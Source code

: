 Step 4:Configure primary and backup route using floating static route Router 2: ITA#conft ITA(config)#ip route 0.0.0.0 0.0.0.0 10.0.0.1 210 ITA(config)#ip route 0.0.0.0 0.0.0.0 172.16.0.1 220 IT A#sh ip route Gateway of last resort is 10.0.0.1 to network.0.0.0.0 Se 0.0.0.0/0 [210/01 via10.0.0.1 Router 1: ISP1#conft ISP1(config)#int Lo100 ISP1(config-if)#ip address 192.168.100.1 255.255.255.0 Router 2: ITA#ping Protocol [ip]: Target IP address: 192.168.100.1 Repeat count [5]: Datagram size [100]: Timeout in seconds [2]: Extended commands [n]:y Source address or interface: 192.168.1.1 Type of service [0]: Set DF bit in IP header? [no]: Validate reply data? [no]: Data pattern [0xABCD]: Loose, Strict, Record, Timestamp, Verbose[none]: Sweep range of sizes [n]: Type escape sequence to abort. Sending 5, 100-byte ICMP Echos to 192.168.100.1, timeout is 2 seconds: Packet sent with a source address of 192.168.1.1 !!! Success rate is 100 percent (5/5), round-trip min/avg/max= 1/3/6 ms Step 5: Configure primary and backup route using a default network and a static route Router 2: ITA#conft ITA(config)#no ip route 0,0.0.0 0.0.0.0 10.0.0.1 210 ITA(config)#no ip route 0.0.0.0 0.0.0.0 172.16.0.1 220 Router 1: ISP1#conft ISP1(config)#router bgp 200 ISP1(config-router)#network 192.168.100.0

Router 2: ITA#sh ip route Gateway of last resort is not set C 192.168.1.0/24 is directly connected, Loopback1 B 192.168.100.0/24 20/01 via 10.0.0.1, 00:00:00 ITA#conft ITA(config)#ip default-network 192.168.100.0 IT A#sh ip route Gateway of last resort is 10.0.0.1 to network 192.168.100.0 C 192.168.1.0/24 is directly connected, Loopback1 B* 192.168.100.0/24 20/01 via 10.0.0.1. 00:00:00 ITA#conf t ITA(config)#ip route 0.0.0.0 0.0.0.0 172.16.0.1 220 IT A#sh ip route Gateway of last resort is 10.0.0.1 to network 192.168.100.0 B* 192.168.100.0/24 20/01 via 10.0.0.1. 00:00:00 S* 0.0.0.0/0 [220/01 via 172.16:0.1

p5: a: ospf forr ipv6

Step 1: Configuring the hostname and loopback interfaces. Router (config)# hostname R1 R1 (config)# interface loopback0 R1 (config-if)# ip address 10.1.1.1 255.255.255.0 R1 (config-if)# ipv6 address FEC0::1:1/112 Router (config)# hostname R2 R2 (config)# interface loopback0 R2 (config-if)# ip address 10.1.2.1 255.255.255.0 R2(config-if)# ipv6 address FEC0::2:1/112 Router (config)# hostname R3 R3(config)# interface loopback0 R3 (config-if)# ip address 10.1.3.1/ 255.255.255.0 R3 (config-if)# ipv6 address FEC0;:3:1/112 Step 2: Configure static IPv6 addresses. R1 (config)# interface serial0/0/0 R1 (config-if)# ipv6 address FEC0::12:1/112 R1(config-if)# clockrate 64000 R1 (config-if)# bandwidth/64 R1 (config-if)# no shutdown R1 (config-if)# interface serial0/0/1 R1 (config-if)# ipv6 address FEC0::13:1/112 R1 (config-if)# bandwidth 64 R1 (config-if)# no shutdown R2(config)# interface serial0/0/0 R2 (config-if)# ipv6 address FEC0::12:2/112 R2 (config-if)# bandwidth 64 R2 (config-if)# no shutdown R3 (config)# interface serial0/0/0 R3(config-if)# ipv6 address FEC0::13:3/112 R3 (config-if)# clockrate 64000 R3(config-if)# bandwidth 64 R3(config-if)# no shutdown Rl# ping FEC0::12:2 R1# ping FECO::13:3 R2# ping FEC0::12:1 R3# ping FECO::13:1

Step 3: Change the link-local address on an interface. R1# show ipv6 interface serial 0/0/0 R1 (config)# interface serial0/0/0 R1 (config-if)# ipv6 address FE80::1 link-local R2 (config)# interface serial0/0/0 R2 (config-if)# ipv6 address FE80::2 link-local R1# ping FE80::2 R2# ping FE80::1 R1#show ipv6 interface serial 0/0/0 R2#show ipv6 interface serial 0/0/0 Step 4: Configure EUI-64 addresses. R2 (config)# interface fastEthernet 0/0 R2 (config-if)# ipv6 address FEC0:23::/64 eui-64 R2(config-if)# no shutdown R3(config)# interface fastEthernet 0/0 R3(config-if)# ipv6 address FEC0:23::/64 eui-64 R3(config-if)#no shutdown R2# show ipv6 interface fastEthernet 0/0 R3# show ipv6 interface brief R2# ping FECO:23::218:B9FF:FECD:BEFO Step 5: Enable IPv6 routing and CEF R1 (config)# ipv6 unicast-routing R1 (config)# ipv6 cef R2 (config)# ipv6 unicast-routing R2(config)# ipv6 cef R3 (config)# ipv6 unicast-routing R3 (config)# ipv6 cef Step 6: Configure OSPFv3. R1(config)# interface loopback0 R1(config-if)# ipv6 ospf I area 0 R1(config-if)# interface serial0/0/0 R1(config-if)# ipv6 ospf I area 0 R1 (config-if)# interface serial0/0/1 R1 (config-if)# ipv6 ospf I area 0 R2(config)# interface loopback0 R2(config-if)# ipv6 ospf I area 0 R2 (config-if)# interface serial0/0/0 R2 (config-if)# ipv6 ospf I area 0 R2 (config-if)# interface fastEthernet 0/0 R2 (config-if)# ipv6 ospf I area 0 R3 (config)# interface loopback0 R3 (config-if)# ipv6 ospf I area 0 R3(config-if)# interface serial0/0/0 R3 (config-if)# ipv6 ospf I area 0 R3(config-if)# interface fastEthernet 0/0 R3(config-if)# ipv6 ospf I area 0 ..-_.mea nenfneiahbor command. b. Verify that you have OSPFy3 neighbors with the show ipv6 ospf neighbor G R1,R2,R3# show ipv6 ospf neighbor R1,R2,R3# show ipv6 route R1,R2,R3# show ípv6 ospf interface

══════════════════════════════

▸ ASSIGNMENT
Print the lines above, unchanged, from the start of the records to the line with "200 ISP1(config-router)#network 192.168.100.0", including that final line.

▸ RESPONSE TO THE EXERCISE
Source code

: Step 4:Configure primary and backup route using floating static route Router 2: ITA#conft ITA(config)#ip route 0.0.0.0 0.0.0.0 10.0.0.1 210 ITA(config)#ip route 0.0.0.0 0.0.0.0 172.16.0.1 220 IT A#sh ip route Gateway of last resort is 10.0.0.1 to network.0.0.0.0 Se 0.0.0.0/0 [210/01 via10.0.0.1 Router 1: ISP1#conft ISP1(config)#int Lo100 ISP1(config-if)#ip address 192.168.100.1 255.255.255.0 Router 2: ITA#ping Protocol [ip]: Target IP address: 192.168.100.1 Repeat count [5]: Datagram size [100]: Timeout in seconds [2]: Extended commands [n]:y Source address or interface: 192.168.1.1 Type of service [0]: Set DF bit in IP header? [no]: Validate reply data? [no]: Data pattern [0xABCD]: Loose, Strict, Record, Timestamp, Verbose[none]: Sweep range of sizes [n]: Type escape sequence to abort. Sending 5, 100-byte ICMP Echos to 192.168.100.1, timeout is 2 seconds: Packet sent with a source address of 192.168.1.1 !!! Success rate is 100 percent (5/5), round-trip min/avg/max= 1/3/6 ms Step 5: Configure primary and backup route using a default network and a static route Router 2: ITA#conft ITA(config)#no ip route 0,0.0.0 0.0.0.0 10.0.0.1 210 ITA(config)#no ip route 0.0.0.0 0.0.0.0 172.16.0.1 220 Router 1: ISP1#conft ISP1(config)#router bgp 200 ISP1(config-router)#network 192.168.100.0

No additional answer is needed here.